Dear Thomas,
> >> How can we do the subtraction A - B when A and B are acquired in
> >> different sessions from one subject ? I heard that there could be a
> >> problem with the global scaling if A and B are not acquired in the same
> >> session.
> >
> >At the second level this should not be a problem (the data are globally
> >normalised at the first level).
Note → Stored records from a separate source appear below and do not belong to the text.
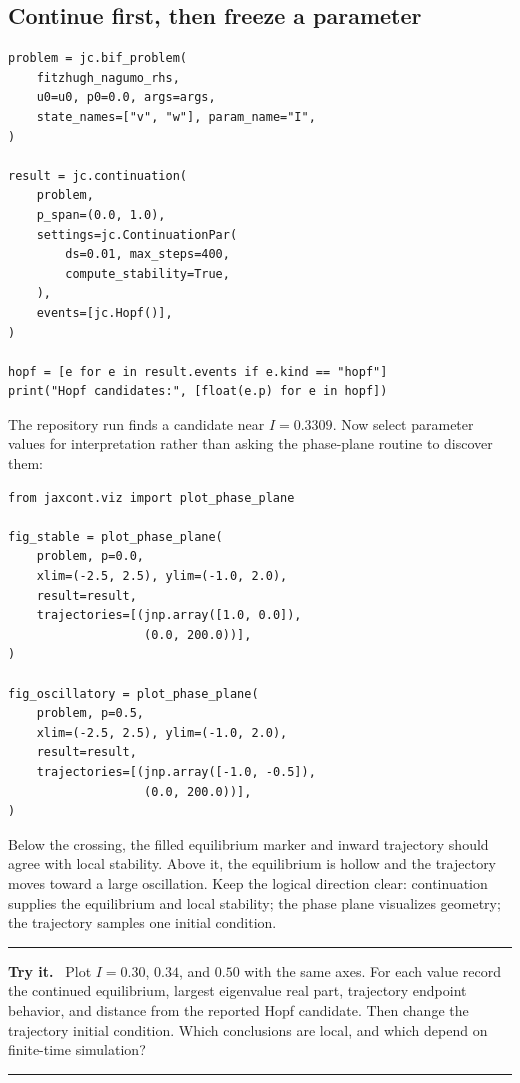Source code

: \documentclass[11pt,oneside]{book}
\newenvironment{trythis}
  {\par\medskip\noindent\begin{minipage}{\textwidth}
   \color{JaxTeal}\rule{\textwidth}{0.8pt}\par
   \textbf{Try it.}\ \color{black}}
  {\par\color{JaxTeal}\rule{\textwidth}{0.8pt}
   \end{minipage}\par\medskip}
\begin{document}
\subsection{Continue first, then freeze a parameter}

\begin{lstlisting}
problem = jc.bif_problem(
    fitzhugh_nagumo_rhs,
    u0=u0, p0=0.0, args=args,
    state_names=["v", "w"], param_name="I",
)

result = jc.continuation(
    problem,
    p_span=(0.0, 1.0),
    settings=jc.ContinuationPar(
        ds=0.01, max_steps=400,
        compute_stability=True,
    ),
    events=[jc.Hopf()],
)

hopf = [e for e in result.events if e.kind == "hopf"]
print("Hopf candidates:", [float(e.p) for e in hopf])
\end{lstlisting}

The repository run finds a candidate near $I=0.3309$. Now select parameter
values for interpretation rather than asking the phase-plane routine to
discover them:

\begin{lstlisting}
from jaxcont.viz import plot_phase_plane

fig_stable = plot_phase_plane(
    problem, p=0.0,
    xlim=(-2.5, 2.5), ylim=(-1.0, 2.0),
    result=result,
    trajectories=[(jnp.array([1.0, 0.0]),
                   (0.0, 200.0))],
)

fig_oscillatory = plot_phase_plane(
    problem, p=0.5,
    xlim=(-2.5, 2.5), ylim=(-1.0, 2.0),
    result=result,
    trajectories=[(jnp.array([-1.0, -0.5]),
                   (0.0, 200.0))],
)
\end{lstlisting}

Below the crossing, the filled equilibrium marker and inward trajectory should
agree with local stability. Above it, the equilibrium is hollow and the
trajectory moves toward a large oscillation. Keep the logical direction
clear: continuation supplies the equilibrium and local stability; the phase
plane visualizes geometry; the trajectory samples one initial condition.

\begin{trythis}
Plot $I=0.30$, $0.34$, and $0.50$ with the same axes. For each value record the
continued equilibrium, largest eigenvalue real part, trajectory endpoint
behavior, and distance from the reported Hopf candidate. Then change the
trajectory initial condition. Which conclusions are local, and which depend
on finite-time simulation?
\end{trythis}
\end{document}
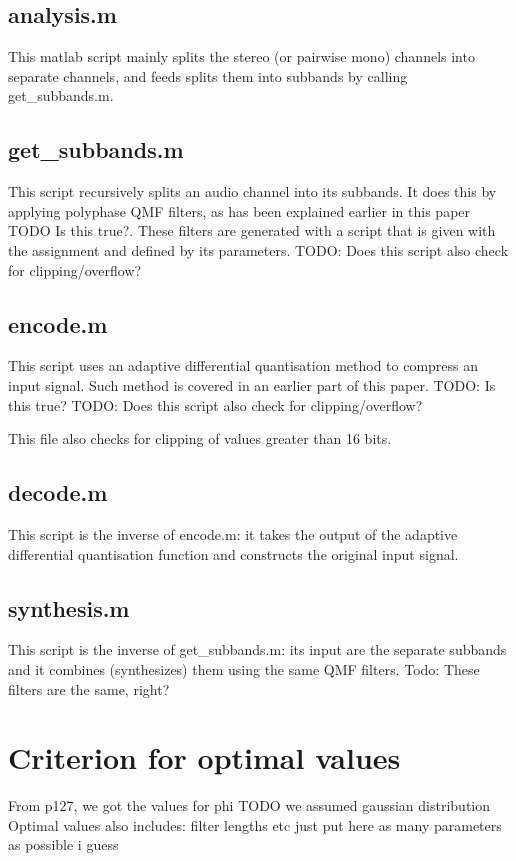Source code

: \documentclass[a4paper]{article}
\begin{document}
\subsection{analysis.m}
This matlab script mainly splits the stereo (or pairwise mono) channels into separate channels, and feeds splits them into subbands by calling get\_subbands.m.

\subsection{get\_subbands.m}
This script recursively splits an audio channel into its subbands. It does this by applying polyphase QMF filters, as has been explained earlier in this paper TODO Is this true?. These filters are generated with a script that is given with the assignment and defined by its parameters.
TODO: Does this script also check for clipping/overflow?
\subsection{encode.m}
This script uses an adaptive differential quantisation method to compress an input signal. Such method is covered in an earlier part of this paper. TODO: Is this true?
TODO: Does this script also check for clipping/overflow?

This file also checks for clipping of values greater than 16 bits.

\subsection{decode.m}
This script is the inverse of encode.m: it takes the output of the adaptive differential quantisation function and constructs the original input signal.

\subsection{synthesis.m}
This script is the inverse of get\_subbands.m: its input are the separate subbands and it combines (synthesizes) them using the same QMF filters. Todo: These filters are the same, right?

\section{Criterion for optimal values}
From p127, we got the values for phi TODO we assumed gaussian distribution
Optimal values also includes: filter lengths etc just put here as many parameters as possible i guess
\end{document}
To compare A and B, relative to rest,
> >simply perform a two sample t test on the contrasts [1 -1] and [1 -1]
> >from the first level (i.e. A-R - B-R = A-B).
> >
>
> thank you for your help. One question regarding the subtraction A-R -
> B-R: What is the difference here between performing the two-sample t
> test on the contrasts [1 -1] and [1 -1] (from the first level analysis)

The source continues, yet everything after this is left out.